Irreducible binary cubics and the generalized superelliptic equation over number fields

TL;DR

This paper extends results on the finiteness of solutions to generalized superelliptic equations involving irreducible binary cubic forms from integers to coefficients in the ring of integers of arbitrary number fields, leveraging modularity conjectures.

Contribution

It generalizes previous finiteness results for binary cubic forms over integers to those over arbitrary number fields, using modularity conjectures.

Findings

Finiteness of solutions for generalized superelliptic equations over number fields.

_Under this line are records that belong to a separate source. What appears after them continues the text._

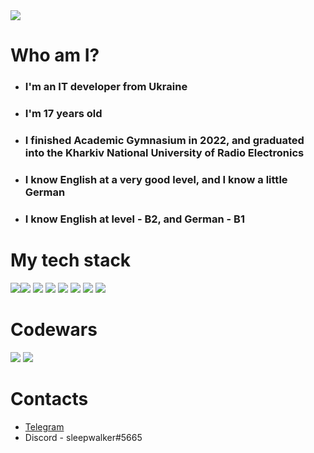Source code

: <img src="https://cdn.discordapp.com/attachments/1046683627121033256/1050483713156321280/image.png"/>


# Who am I?

- ### I'm an IT developer from Ukraine
- ### I'm 17 years old 
- ### I finished Academic Gymnasium in 2022, and graduated into the Kharkiv National University of Radio Electronics
- ### I know English at a very good level, and I know a little German
- ### I know English at level - B2, and German - B1


# My tech stack 
<img src="https://img.shields.io/badge/Python-black?style=for-the-badge&logo=Python&logoColor=FF0000"/><img src="https://img.shields.io/badge/JavaScript-black?style=for-the-badge&logo=JavaScript&logoColor=FF0000"/>
<img src="https://img.shields.io/badge/HTML-black?style=for-the-badge&logo=HTML5&logoColor=FF0000"/>
<img src="https://img.shields.io/badge/CSS-black?style=for-the-badge&logo=CSS Wizardry&logoColor=FF0000"/>
<img src="https://img.shields.io/badge/WordPress-black?style=for-the-badge&logo=WordPress&logoColor=FF0000"/>
<img src="https://img.shields.io/badge/Adobe Photoshop-black?style=for-the-badge&logo=Adobe Photoshop&logoColor=FF0000"/>
<img src="https://img.shields.io/badge/Adobe Premiere-black?style=for-the-badge&logo=Adobe Premiere Pro&logoColor=FF0000"/>
<img src="https://img.shields.io/badge/GitHub-black?style=for-the-badge&logo=GitHub&logoColor=FF0000"/>


# Codewars
<img src="https://cdn.discordapp.com/attachments/1046683627121033256/1050485533433925742/image.png"/>
<img src="https://cdn.discordapp.com/attachments/1046683627121033256/1050484867038715904/image.png"/>

# Contacts 

- [Telegram](https://t.me/sleepwalkerua)
- Discord - sleepwalker#5665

Extension of modularity-based methods to broader algebraic settings.

Framework for applying modularity conjectures to binary cubic forms over number fields.

Abstract

For a large class (heuristically most) of irreducible binary cubic forms $F(x,y) \in \mathbb Z[x,y]$, Bennett and Dahmen proved that the generalized superelliptic equation $F(x,y)=z^l$ has at most finitely many solutions in $x,y \in \mathbb Z$ coprime, $z \in \mathbb Z$ and exponent $l \in \mathbb Z_{\geq 4} $. Their proof uses, among other ingredients, modularity of certain mod $l$ Galois representations and Ribet's level lowering theorem. The aim of this paper is to treat the same problem for binary cubics with coefficients in $\mathcal O_K$, the ring of integers of an arbitrary number field $K$, using by now well-documented modularity conjectures.